Questa vivida immagine della regione attiva di formazione stellare Ngc 2467, a volte indicata come la Nebulosa del Teschio, è tanto sinistra quanto bella. L’immagine della polvere, del gas e delle giovani stelle brillanti – il tutto legato assieme gravitazionalmente in una forma che da Terra ricorda un teschio ghignante – è stata catturata con lo strumento Fors2 sul Vlt (Very Large Telescope) dell’Eso. Mentre i telescopi dell’Eso sono adoperati di solito per raccogliere dati scientifici, possono anche catturare immagini come questa: belle per il gusto di essere belle.

È facile vedere da cosa è nato il soprannome della nebulosa. La formazione, giovane e brillante, sembra un sinistro volto emaciato, di cui qui è visibile solo la bocca spalancata. Ngc 2467 si cela nella costellazione della Poppa.

Questa sparpagliata raccolta di ammassi stellari è il luogo di nascita di molte stelle, ove un eccesso di idrogeno gassoso fornisce la materia prima per creare nuove stelle. Non si tratta, infatti, di una sola nebulosa, e i gli ammassi stellari che compongono il sistema si muovono a velocità diverse. È solo l’allineamento fortuito lungo la linea di vista dalla Terra che dona alle stelle e al gas questa apparenza umanoide. L’immagine luminosa potrebbe anche non dire nulla di nuovo agli astronomi, ma ci dà un assaggio del cielo meridionale, che risplende di meraviglie invisibili all’occhio umano.

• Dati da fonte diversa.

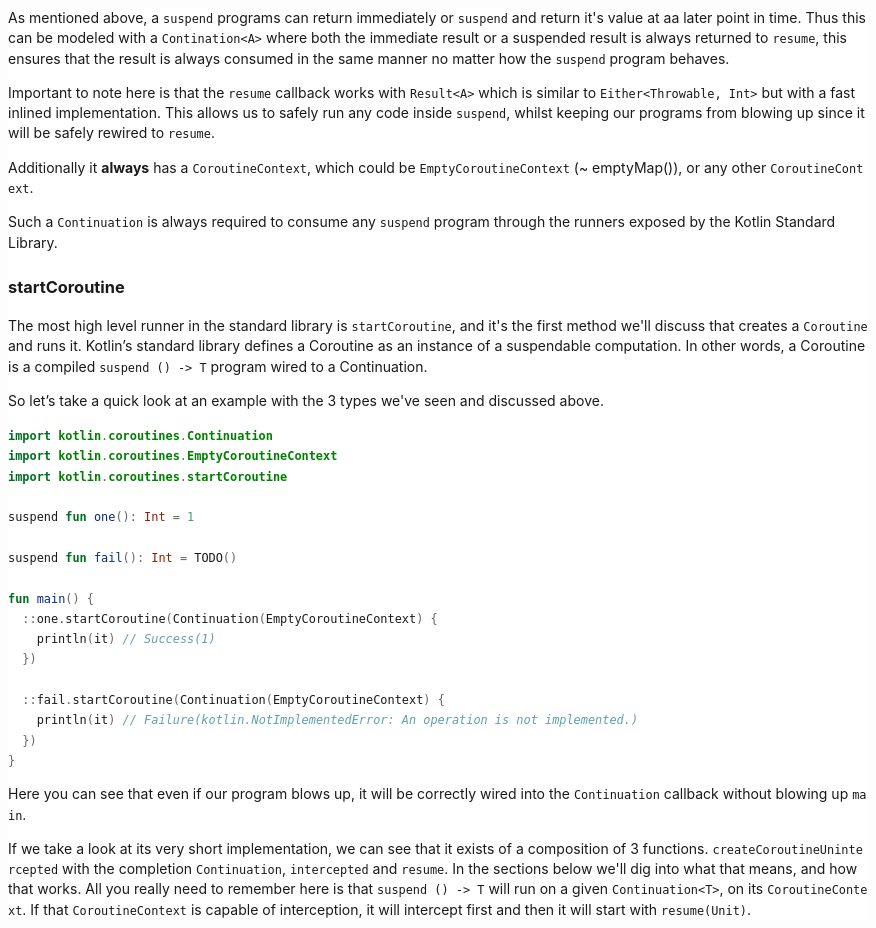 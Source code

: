 As mentioned above, a `suspend` programs can return immediately or `suspend` and return it's value at aa later point in time. Thus this can be modeled with a `Contination<A>` where both the immediate result or a suspended result is always returned to `resume`, this ensures that the result is always consumed in the same manner no matter how the `suspend` program behaves.

Important to note here is that the `resume` callback works with `Result<A>` which is similar to `Either<Throwable, Int>` but with a fast inlined implementation. This allows us to safely run any code inside `suspend`, whilst keeping our programs from blowing up since it will be safely rewired to `resume`.

Additionally it **always** has a `CoroutineContext`, which could be `EmptyCoroutineContext` (~ emptyMap()), or any other `CoroutineContext`.

Such a `Continuation` is always required to consume any `suspend` program through the runners exposed by the Kotlin Standard Library.

### startCoroutine

The most high level runner in the standard library is `startCoroutine`, and it's the first method we'll discuss that creates a `Coroutine` and runs it. Kotlin’s standard library defines a Coroutine as an instance of a suspendable computation. In other words, a Coroutine is a compiled `suspend () -> T` program wired to a Continuation.

So let’s take a quick look at an example with the 3 types we've seen and discussed above.

```kotlin
import kotlin.coroutines.Continuation
import kotlin.coroutines.EmptyCoroutineContext
import kotlin.coroutines.startCoroutine

suspend fun one(): Int = 1

suspend fun fail(): Int = TODO()

fun main() {
  ::one.startCoroutine(Continuation(EmptyCoroutineContext) {
    println(it) // Success(1)
  })

  ::fail.startCoroutine(Continuation(EmptyCoroutineContext) {
    println(it) // Failure(kotlin.NotImplementedError: An operation is not implemented.)
  })
}
```

Here you can see that even if our program blows up, it will be correctly wired into the `Continuation` callback without blowing up `main`.

If we take a look at its very short implementation, we can see that it exists of a composition of 3 functions. `createCoroutineUnintercepted` with the completion `Continuation`, `intercepted` and `resume`. In the sections below we'll dig into what that means, and how that works.
All you really need to remember here is that `suspend () -> T` will run on a given `Continuation<T>`, on its `CoroutineContext`. If that `CoroutineContext` is capable of interception, it will intercept first and then it will start with `resume(Unit)`.
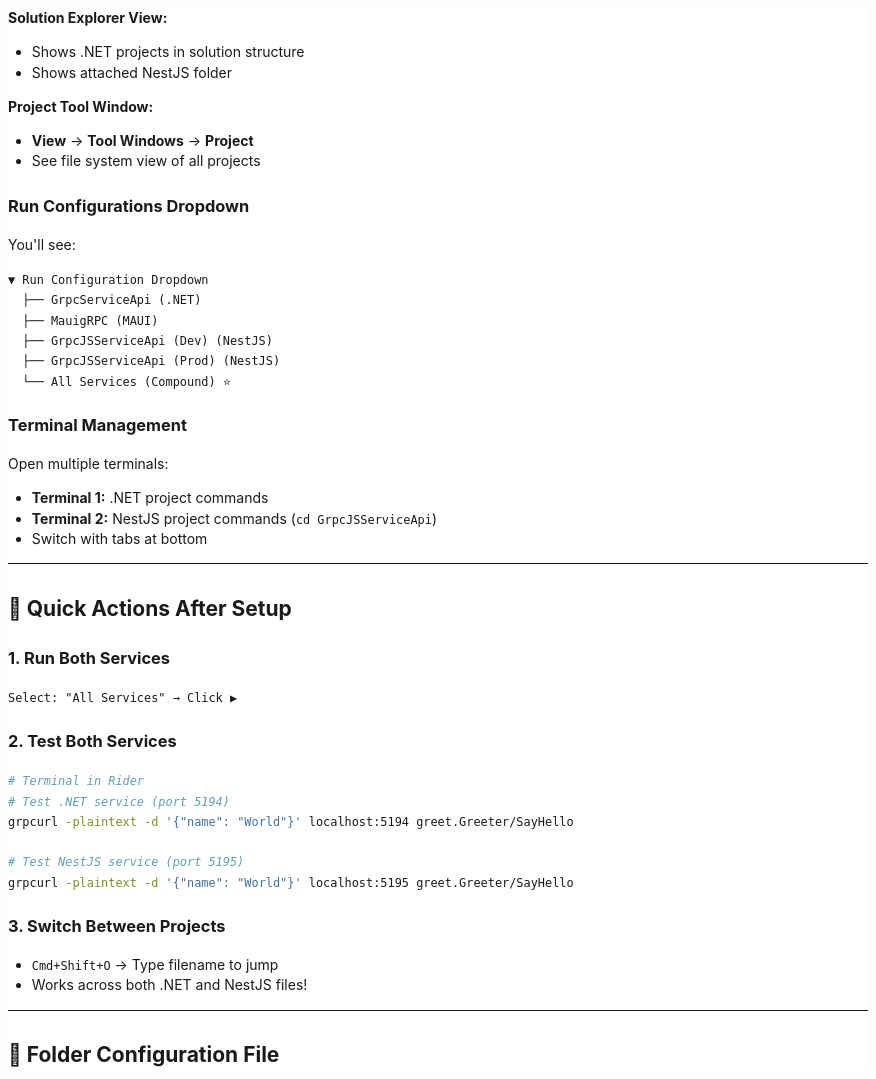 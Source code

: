 **Solution Explorer View:**
- Shows .NET projects in solution structure
- Shows attached NestJS folder

**Project Tool Window:**
- **View** → **Tool Windows** → **Project**
- See file system view of all projects

### Run Configurations Dropdown

You'll see:
```
▼ Run Configuration Dropdown
  ├── GrpcServiceApi (.NET)
  ├── MauigRPC (MAUI)
  ├── GrpcJSServiceApi (Dev) (NestJS)
  ├── GrpcJSServiceApi (Prod) (NestJS)
  └── All Services (Compound) ⭐
```

### Terminal Management

Open multiple terminals:
- **Terminal 1:** .NET project commands
- **Terminal 2:** NestJS project commands (`cd GrpcJSServiceApi`)
- Switch with tabs at bottom

---

## 🚀 Quick Actions After Setup

### 1. Run Both Services
```
Select: "All Services" → Click ▶️
```

### 2. Test Both Services
```bash
# Terminal in Rider
# Test .NET service (port 5194)
grpcurl -plaintext -d '{"name": "World"}' localhost:5194 greet.Greeter/SayHello

# Test NestJS service (port 5195)
grpcurl -plaintext -d '{"name": "World"}' localhost:5195 greet.Greeter/SayHello
```

### 3. Switch Between Projects
- `Cmd+Shift+O` → Type filename to jump
- Works across both .NET and NestJS files!

---

## 📁 Folder Configuration File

La Poppa è una delle tre costellazioni “nautiche” che solcano i cieli australi e che un tempo formavano un’unica costellazione gigantesca: la nave di Argo, dal nome della mitica nave di Giasone e degli Argonauti. La Nave di Argo è stata divisa in tre parti: la Carena, le Vele e la Poppa, dove si trova questa nebulosa. Figura eroica, Giasone è famoso per aver rubato il vello d’oro, quindi Ngc 2467 giace non solo su una vasta nave celeste, ma in mezzo ai ladri: una dimora appropriata per questa nebulosa dal sapore piratesco.

L’immagine è stata prodotta nell’ambito del programma Gemme Cosmiche dell’Eso, un’iniziativa di divulgazione tesa a produrre immagini di oggetti interessanti o anche solo semplicemente belli usando i telescopi dell’Eso a scopi educativi e di divulgazione. Il programma sfrutta il tempo in cui il telescopio non può essere utilizzato per le osservazioni scientifiche,ma tutti i dati sono comunque raccolti nell’archivio scientifico dell’Eso e resi disponibili agli astronomi che possono perciò comunque sfruttarli per scopi scientifici.